Il y a trente ans Thomas Sankara, président du Burkina Faso, était assassiné dans les circonstances les plus troubles. Depuis trente ans, le gouvernement français refuse de donner son feu vert pour une enquête sur la mort du “Che africain”. Il faut dire que des soupçons de complicité avec les assassins de Sankara pèsent sur l’Etat français… Bruno Jaffré, biographe du révolutionnaire, plaide pour l’ouverture d’une enquête et la levée du secret d’Etat. Il travaille sur le Burkina Faso depuis 1984, date où il a rencontré Thomas Sankara dans le cadre d’une interview. Auteur d’une biographie de Tomas Sankara, La patrie ou la mort, nous vaincrons, il a récemment publié un recueil commenté de ses discours (La liberté contre le destin). Co-fondateur de l’association Collectif Secret Défense, il est à l’origine d’une pétition demandant la convocation d’une enquête sur la mort de Thomas Sankara. Il anime le site thomassankara.net.

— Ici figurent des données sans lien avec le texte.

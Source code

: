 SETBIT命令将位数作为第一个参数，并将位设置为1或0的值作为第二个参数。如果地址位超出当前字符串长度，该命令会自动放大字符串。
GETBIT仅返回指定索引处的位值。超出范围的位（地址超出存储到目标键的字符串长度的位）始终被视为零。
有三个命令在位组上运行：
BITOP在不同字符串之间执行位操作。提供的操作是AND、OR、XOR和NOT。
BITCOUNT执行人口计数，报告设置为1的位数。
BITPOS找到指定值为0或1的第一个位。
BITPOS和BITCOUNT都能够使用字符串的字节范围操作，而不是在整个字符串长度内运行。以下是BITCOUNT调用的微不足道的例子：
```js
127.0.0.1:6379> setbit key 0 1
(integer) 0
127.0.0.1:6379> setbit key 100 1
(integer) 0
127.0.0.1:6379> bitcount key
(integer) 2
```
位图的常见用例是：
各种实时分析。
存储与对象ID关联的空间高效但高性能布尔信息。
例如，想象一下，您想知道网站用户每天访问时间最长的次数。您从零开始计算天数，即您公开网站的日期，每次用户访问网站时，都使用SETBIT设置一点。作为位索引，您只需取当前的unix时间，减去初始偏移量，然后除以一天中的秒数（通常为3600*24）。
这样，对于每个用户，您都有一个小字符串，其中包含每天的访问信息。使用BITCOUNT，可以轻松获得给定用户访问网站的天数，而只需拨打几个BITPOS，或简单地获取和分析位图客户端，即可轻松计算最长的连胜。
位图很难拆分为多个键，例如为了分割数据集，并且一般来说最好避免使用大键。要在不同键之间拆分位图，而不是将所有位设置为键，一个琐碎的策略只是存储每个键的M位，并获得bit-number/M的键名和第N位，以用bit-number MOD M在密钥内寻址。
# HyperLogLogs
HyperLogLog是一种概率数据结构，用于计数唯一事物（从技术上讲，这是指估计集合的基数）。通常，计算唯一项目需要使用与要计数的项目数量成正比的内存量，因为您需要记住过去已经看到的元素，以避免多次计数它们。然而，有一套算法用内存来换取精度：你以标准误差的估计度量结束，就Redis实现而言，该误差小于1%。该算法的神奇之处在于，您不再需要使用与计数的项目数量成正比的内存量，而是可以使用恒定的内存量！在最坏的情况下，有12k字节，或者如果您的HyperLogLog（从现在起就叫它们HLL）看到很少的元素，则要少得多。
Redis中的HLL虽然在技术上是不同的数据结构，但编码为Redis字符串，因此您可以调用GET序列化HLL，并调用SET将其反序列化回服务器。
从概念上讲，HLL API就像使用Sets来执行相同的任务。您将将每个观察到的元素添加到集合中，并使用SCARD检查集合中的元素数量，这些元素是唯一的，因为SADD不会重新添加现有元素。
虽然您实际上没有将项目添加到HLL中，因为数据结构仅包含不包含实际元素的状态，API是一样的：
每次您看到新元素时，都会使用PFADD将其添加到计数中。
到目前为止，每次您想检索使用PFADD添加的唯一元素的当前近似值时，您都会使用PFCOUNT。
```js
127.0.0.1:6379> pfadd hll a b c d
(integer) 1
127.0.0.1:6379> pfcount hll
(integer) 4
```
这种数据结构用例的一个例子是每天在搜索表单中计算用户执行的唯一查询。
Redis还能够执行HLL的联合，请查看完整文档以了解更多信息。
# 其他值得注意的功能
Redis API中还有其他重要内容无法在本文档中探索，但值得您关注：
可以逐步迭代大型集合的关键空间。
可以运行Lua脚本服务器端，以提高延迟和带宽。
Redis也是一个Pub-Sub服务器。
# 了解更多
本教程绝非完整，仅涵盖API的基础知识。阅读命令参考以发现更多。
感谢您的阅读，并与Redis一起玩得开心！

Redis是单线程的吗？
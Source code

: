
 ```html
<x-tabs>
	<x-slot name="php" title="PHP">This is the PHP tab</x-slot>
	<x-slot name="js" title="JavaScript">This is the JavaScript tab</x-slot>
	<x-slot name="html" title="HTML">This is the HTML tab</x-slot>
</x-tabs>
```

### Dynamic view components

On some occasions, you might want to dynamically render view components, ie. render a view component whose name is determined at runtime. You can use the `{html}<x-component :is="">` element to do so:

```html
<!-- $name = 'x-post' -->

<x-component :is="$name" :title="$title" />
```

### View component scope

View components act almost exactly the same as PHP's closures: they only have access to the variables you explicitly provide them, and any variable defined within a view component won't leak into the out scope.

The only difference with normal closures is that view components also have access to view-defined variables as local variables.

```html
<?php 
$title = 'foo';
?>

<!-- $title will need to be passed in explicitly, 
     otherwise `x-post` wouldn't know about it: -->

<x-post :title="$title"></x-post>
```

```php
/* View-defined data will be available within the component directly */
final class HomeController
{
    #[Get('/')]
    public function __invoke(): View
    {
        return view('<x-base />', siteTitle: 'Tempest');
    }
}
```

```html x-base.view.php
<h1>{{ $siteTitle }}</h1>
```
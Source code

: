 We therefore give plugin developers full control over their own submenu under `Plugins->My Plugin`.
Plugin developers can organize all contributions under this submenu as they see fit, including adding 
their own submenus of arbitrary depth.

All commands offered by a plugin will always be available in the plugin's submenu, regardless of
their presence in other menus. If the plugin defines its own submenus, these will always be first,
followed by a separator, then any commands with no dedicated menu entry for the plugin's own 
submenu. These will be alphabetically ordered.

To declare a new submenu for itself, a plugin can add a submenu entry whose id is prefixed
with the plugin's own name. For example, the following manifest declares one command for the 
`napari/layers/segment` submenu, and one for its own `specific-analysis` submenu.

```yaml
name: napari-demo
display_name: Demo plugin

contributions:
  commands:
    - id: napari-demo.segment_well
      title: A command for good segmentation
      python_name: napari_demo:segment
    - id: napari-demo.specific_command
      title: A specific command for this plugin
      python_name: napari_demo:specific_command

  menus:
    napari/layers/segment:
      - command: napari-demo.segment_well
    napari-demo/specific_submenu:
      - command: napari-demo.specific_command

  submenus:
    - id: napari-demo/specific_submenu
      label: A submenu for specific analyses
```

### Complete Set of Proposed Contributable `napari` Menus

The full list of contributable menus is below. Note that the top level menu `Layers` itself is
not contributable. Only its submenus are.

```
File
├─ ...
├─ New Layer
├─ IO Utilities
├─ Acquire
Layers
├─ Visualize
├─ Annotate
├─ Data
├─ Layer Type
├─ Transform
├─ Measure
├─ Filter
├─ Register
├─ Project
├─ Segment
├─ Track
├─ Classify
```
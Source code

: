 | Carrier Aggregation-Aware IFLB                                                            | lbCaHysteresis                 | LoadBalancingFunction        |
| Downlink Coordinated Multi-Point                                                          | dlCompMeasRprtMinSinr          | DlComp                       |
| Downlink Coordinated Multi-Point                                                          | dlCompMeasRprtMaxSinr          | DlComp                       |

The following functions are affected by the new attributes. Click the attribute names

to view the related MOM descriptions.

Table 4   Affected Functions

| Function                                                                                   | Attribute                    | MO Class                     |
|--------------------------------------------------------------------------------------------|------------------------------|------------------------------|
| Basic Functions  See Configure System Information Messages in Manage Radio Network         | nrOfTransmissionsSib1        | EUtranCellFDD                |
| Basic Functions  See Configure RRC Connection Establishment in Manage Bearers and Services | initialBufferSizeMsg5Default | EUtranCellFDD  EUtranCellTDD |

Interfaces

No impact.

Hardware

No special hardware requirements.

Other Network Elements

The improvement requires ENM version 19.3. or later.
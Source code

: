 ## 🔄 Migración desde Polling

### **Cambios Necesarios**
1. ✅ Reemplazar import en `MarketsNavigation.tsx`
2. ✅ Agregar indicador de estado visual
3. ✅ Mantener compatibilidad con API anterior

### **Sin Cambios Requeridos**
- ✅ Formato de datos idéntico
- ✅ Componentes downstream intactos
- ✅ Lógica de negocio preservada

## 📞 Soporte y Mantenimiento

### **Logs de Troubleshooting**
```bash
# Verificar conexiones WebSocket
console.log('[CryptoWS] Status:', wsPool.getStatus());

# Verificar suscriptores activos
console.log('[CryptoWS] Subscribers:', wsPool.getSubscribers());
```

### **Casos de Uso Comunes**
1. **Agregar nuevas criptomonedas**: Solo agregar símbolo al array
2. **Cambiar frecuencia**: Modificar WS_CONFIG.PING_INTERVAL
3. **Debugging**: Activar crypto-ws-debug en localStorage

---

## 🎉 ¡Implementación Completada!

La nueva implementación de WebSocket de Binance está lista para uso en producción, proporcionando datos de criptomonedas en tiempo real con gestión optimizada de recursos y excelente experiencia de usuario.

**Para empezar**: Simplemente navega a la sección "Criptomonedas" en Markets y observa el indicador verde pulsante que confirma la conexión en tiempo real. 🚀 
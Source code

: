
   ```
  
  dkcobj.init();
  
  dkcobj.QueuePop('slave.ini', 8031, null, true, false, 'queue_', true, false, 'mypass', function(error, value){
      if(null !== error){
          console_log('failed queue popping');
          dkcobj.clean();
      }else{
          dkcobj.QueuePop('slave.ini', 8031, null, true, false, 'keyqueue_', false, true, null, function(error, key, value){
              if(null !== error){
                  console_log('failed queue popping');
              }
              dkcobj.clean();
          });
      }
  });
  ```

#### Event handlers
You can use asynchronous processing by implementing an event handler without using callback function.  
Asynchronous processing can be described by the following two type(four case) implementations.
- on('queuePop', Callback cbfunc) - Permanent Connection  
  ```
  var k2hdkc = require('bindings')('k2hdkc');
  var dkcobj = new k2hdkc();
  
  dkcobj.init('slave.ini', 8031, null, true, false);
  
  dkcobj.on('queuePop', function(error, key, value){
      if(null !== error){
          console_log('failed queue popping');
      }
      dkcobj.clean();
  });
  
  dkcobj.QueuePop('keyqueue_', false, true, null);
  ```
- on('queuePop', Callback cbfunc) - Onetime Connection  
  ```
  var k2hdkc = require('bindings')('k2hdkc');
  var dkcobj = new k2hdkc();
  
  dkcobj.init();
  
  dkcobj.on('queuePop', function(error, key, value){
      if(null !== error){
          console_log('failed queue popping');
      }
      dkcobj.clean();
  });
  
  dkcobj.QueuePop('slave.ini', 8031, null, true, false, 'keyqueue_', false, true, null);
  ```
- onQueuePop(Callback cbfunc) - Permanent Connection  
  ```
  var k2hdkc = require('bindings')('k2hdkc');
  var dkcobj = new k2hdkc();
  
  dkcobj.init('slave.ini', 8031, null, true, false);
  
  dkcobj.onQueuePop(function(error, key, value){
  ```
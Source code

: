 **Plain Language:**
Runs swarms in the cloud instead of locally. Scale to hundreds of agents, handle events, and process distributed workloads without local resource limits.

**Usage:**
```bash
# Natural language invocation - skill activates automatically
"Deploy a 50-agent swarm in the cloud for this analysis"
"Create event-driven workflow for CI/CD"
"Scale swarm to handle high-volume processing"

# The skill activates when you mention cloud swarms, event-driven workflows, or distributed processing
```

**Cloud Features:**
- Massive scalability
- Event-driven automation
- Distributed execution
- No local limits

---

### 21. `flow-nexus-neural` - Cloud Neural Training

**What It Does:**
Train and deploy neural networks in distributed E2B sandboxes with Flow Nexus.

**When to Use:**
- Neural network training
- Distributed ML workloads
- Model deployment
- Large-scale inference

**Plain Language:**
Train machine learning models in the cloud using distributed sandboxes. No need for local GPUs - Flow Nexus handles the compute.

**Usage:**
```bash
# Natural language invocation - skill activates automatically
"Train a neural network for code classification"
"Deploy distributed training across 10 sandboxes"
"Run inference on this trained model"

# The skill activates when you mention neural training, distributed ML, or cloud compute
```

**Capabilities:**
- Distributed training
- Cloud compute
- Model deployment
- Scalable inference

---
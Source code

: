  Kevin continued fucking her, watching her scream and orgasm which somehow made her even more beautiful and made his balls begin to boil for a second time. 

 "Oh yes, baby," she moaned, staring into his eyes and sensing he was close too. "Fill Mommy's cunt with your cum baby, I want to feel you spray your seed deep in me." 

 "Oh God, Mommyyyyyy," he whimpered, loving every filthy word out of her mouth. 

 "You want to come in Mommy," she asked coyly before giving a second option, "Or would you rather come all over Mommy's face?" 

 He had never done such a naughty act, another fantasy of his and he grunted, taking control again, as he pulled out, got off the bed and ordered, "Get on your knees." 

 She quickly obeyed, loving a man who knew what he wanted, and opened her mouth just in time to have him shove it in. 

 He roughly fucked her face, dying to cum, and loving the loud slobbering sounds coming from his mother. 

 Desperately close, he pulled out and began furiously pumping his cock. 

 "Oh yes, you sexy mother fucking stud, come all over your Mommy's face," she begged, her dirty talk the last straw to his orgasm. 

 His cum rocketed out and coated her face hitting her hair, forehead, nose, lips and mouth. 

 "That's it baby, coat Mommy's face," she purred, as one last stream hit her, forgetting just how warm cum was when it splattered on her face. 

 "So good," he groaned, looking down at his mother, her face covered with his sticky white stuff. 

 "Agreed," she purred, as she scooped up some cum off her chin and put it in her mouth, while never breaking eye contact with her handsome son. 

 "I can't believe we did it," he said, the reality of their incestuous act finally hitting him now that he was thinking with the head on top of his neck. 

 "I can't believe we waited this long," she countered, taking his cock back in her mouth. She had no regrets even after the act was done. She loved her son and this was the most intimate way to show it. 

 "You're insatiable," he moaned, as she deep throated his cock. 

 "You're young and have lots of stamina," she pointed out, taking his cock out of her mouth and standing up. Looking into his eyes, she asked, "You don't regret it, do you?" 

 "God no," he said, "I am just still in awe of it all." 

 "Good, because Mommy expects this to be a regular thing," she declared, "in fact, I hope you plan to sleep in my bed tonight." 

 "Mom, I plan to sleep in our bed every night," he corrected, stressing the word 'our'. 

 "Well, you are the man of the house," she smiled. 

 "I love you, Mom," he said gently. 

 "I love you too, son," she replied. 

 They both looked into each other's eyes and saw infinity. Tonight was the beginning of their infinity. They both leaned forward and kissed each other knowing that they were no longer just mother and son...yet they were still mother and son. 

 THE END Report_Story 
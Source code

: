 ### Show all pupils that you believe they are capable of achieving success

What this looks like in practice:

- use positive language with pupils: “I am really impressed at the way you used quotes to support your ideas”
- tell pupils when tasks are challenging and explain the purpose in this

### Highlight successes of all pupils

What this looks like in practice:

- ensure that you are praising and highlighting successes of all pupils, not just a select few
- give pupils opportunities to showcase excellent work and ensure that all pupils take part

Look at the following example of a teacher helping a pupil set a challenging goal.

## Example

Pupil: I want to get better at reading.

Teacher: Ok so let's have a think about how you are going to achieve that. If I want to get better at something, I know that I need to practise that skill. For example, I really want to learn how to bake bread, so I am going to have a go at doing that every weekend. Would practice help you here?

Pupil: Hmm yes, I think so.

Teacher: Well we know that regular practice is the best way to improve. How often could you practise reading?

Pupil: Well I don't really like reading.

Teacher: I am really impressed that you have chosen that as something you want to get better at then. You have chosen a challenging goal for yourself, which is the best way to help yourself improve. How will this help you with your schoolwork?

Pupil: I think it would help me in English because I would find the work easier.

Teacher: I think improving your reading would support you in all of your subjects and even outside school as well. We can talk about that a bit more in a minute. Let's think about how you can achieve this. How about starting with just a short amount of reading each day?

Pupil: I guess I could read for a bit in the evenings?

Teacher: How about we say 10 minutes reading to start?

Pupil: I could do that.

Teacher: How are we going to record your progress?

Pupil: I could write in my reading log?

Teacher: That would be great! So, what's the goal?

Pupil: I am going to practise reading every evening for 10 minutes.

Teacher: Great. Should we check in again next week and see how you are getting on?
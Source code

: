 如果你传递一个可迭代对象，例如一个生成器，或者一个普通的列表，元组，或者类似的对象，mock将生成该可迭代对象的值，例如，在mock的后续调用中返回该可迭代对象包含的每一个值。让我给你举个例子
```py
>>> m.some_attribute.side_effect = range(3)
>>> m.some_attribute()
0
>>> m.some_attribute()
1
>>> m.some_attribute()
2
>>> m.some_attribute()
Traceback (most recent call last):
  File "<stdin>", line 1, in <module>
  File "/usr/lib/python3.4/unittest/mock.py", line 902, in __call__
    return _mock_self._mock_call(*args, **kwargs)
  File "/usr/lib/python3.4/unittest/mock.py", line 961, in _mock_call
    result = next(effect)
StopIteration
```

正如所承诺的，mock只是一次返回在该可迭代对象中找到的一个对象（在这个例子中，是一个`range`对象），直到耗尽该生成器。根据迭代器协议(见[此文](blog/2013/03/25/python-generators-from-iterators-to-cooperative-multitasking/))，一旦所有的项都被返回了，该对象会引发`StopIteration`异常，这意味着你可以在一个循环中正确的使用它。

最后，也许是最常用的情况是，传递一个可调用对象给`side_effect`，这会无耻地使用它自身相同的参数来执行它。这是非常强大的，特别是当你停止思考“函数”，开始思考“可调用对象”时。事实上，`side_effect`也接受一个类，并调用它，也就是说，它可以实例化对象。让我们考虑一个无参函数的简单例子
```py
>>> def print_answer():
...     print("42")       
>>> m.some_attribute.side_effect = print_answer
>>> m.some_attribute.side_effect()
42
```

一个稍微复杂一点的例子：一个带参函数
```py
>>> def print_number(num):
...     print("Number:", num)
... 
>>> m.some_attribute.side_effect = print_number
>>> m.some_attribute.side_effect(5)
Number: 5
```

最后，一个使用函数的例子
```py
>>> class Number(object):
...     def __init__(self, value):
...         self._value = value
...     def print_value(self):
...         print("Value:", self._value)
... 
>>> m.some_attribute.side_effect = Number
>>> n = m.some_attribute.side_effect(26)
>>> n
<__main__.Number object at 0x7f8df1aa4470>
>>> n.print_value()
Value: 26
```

LVSL – Pensez-vous que, s’il y a un tabou autour de l’assassinat de Sankara, c’est parce que l’Etat français y a des responsabilités ?
Bruno Jaffré – La France a évidemment du mal à ouvrir les dossiers noirs de la République. Ce sont souvent des travaux journalistiques qui font la lumière sur ce type d’affaires, la vérité ne vient jamais de l’Etat français lui-même. La France est encore sur la défensive ; elle cherche à se délester de toutes les périodes les plus noires de son passé, lorsqu’elle a du mal à reconnaître sa participation à des événements. Ainsi, elle s’arque-boute sur la question du secret défense. Le secret défense est censé protéger la sûreté nationale, pas l’histoire de France dans ses secrets les plus sombres. C’est pourquoi j’ai contribué à la création du Collectif Secret Défense, destiné à remettre en cause une telle utilisation du secret d’Etat.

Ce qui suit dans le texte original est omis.